Work request |
Report back every line from the entries below in which the word "qlCreate" occurs.

Given data |
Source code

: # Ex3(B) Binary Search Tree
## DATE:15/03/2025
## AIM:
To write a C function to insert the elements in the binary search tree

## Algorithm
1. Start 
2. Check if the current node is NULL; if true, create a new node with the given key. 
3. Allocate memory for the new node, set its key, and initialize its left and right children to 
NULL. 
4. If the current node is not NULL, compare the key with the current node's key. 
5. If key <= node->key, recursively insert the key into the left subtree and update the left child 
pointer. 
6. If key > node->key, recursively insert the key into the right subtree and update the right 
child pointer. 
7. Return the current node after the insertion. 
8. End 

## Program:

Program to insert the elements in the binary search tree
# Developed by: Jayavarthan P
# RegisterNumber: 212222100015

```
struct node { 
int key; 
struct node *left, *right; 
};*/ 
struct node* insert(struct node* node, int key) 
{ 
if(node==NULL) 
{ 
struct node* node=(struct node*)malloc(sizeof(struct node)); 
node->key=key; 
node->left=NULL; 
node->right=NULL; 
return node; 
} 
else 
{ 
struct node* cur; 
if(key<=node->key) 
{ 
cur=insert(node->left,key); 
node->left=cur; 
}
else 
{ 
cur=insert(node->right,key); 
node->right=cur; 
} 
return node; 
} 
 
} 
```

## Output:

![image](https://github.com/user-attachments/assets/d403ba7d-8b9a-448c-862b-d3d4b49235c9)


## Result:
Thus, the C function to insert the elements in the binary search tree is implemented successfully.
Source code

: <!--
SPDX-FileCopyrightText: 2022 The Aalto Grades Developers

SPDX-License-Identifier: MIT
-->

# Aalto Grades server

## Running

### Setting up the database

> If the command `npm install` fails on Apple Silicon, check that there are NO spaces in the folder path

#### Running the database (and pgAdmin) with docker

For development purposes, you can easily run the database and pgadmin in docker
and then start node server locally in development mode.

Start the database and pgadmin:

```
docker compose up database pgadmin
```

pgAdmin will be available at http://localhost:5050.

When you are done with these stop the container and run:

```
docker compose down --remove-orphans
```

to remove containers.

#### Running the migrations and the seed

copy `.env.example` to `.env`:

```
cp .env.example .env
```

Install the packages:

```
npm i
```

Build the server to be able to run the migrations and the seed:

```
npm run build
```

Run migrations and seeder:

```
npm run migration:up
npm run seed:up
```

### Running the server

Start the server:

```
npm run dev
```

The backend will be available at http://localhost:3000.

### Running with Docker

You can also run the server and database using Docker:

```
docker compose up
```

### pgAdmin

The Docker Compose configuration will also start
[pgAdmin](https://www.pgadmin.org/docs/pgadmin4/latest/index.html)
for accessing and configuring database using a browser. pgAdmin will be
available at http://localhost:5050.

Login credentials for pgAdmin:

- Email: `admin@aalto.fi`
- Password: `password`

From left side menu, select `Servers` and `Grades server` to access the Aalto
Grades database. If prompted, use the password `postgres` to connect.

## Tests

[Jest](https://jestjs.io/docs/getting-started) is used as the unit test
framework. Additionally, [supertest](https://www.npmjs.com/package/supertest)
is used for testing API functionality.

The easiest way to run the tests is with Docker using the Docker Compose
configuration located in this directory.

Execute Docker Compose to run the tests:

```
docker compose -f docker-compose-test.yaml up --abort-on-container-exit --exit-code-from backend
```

* * *

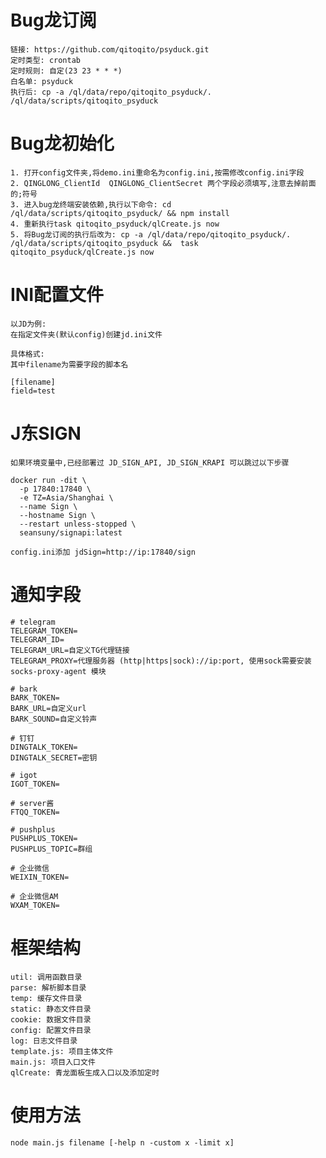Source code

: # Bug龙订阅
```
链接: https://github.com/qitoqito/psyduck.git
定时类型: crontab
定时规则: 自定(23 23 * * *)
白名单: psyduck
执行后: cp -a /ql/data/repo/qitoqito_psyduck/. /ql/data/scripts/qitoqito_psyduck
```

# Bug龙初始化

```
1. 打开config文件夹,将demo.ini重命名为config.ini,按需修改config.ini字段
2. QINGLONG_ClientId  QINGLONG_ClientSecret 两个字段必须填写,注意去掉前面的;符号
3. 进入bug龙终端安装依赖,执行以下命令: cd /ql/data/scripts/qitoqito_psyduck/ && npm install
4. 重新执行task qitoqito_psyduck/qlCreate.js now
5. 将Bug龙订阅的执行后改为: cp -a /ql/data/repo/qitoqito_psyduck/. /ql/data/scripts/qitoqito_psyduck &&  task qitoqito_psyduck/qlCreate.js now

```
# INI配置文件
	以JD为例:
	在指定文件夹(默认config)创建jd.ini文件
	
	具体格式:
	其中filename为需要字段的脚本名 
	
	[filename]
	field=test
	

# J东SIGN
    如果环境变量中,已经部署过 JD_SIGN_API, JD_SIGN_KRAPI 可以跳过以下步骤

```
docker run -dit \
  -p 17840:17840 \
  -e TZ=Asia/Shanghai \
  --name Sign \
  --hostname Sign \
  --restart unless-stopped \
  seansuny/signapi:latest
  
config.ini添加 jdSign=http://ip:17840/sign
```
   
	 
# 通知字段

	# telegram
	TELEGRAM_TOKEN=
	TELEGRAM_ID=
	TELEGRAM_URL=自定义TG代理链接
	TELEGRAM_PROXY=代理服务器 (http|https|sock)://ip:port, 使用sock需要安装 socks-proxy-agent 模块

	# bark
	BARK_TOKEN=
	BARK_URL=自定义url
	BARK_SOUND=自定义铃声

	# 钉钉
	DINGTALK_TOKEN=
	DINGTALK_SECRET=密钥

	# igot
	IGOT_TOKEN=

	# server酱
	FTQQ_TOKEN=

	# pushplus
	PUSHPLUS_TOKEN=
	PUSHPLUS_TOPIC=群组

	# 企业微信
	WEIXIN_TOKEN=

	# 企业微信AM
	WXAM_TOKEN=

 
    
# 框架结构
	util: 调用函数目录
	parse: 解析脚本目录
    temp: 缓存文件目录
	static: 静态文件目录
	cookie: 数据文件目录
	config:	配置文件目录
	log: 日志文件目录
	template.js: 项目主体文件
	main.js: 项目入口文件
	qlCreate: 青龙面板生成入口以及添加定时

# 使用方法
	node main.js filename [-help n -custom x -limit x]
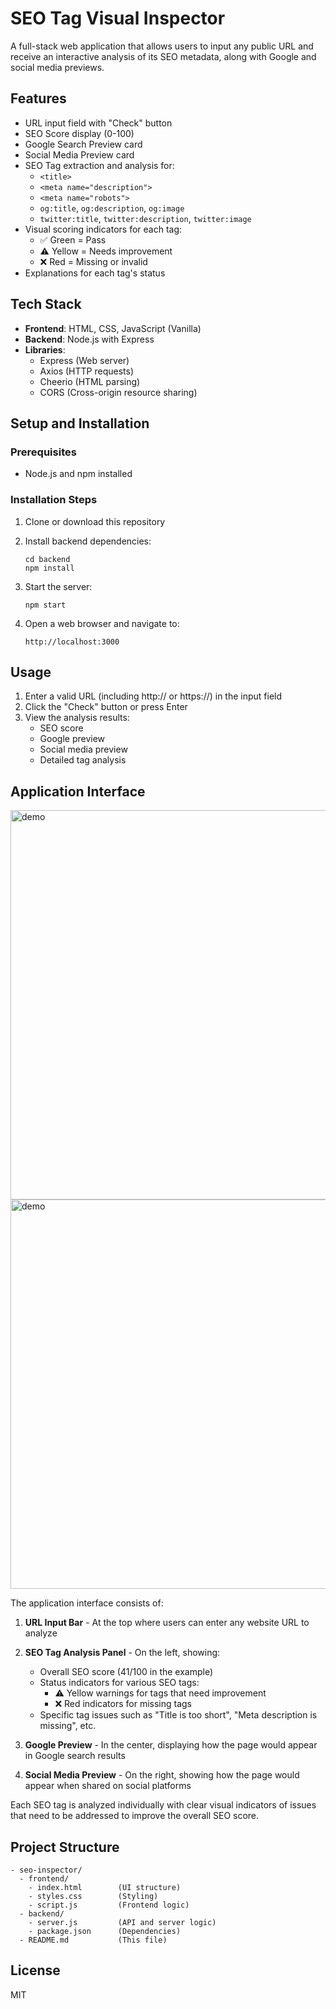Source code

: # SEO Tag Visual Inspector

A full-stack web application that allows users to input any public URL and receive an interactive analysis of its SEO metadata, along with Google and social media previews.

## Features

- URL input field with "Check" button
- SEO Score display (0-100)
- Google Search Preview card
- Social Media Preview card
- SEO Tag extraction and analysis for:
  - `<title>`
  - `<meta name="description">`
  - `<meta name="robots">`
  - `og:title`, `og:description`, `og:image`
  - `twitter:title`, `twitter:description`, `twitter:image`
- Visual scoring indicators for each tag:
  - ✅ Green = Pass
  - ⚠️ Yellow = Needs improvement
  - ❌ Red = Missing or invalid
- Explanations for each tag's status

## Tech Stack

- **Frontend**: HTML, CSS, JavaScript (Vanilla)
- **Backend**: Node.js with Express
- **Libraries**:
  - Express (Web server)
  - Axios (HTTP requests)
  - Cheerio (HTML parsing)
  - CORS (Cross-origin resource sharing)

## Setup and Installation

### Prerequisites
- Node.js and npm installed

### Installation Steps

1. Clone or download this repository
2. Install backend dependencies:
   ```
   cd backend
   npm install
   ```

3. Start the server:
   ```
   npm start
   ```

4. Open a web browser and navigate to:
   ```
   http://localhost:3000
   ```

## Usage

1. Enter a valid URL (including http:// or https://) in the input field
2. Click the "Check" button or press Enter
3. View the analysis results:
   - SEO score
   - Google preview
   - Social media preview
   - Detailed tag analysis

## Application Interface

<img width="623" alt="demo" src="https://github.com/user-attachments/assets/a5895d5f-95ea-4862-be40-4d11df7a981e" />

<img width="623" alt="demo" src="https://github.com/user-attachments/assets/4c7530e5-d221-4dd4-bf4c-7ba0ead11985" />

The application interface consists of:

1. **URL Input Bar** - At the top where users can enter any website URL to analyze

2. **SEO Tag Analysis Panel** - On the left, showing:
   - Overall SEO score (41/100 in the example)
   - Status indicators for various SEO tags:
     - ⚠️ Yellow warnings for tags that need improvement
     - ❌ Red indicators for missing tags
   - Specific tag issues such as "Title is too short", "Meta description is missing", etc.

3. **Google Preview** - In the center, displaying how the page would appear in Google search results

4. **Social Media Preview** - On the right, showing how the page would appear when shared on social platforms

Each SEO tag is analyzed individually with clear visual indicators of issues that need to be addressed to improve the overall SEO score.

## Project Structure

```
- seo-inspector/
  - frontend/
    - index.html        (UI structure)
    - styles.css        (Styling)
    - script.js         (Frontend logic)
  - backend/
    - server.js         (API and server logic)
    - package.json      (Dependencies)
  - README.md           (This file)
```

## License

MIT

---

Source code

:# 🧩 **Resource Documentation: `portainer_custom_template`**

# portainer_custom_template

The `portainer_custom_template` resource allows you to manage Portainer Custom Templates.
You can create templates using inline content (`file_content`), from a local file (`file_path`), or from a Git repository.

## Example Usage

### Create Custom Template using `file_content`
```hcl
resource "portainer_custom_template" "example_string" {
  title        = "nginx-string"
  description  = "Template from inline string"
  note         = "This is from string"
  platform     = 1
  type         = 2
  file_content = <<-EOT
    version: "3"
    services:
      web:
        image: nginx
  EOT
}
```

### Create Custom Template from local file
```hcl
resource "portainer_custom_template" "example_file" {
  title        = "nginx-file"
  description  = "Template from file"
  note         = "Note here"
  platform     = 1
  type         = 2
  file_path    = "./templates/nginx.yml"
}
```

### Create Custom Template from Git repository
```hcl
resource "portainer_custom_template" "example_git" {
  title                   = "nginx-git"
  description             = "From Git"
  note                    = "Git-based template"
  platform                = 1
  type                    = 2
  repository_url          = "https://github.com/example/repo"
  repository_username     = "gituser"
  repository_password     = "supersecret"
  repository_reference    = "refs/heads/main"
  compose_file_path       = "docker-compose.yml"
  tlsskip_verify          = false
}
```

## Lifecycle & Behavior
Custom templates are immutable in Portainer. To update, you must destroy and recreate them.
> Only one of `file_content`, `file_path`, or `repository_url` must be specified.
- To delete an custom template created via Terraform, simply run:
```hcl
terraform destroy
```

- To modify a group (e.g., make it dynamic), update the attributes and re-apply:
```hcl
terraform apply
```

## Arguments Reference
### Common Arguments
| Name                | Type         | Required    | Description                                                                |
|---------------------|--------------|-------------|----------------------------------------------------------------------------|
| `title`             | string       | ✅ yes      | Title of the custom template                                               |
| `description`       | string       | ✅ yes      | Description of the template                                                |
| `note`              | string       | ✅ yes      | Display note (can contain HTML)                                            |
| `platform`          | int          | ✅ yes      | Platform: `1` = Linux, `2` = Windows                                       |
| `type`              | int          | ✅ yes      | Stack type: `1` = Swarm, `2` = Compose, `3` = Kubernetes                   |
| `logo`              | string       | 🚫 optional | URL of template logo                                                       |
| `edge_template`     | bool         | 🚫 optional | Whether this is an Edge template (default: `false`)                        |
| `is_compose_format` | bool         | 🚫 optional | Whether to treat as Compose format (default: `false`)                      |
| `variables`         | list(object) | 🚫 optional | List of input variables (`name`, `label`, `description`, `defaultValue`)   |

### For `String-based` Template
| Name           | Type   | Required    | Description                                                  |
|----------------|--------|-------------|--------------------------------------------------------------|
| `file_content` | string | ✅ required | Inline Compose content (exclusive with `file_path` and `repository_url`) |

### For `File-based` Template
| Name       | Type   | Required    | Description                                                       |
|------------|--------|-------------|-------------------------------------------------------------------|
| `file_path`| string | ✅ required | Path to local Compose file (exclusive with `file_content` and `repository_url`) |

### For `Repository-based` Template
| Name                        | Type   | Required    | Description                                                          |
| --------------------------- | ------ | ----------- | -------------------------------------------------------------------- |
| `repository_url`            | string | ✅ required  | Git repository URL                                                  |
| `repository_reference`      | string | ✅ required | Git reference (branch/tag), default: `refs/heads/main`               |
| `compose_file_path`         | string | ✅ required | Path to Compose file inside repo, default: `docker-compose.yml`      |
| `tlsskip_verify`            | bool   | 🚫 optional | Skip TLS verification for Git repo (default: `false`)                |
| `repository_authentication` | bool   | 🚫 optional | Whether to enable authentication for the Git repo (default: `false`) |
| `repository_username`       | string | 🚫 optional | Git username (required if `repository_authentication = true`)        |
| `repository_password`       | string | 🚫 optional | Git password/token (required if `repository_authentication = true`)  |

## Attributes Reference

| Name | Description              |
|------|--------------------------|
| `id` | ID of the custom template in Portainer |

Reply to the task |
4. 重新执行task qitoqito_psyduck/qlCreate.js now
5. 将Bug龙订阅的执行后改为: cp -a /ql/data/repo/qitoqito_psyduck/. /ql/data/scripts/qitoqito_psyduck &&  task qitoqito_psyduck/qlCreate.js now
	qlCreate: 青龙面板生成入口以及添加定时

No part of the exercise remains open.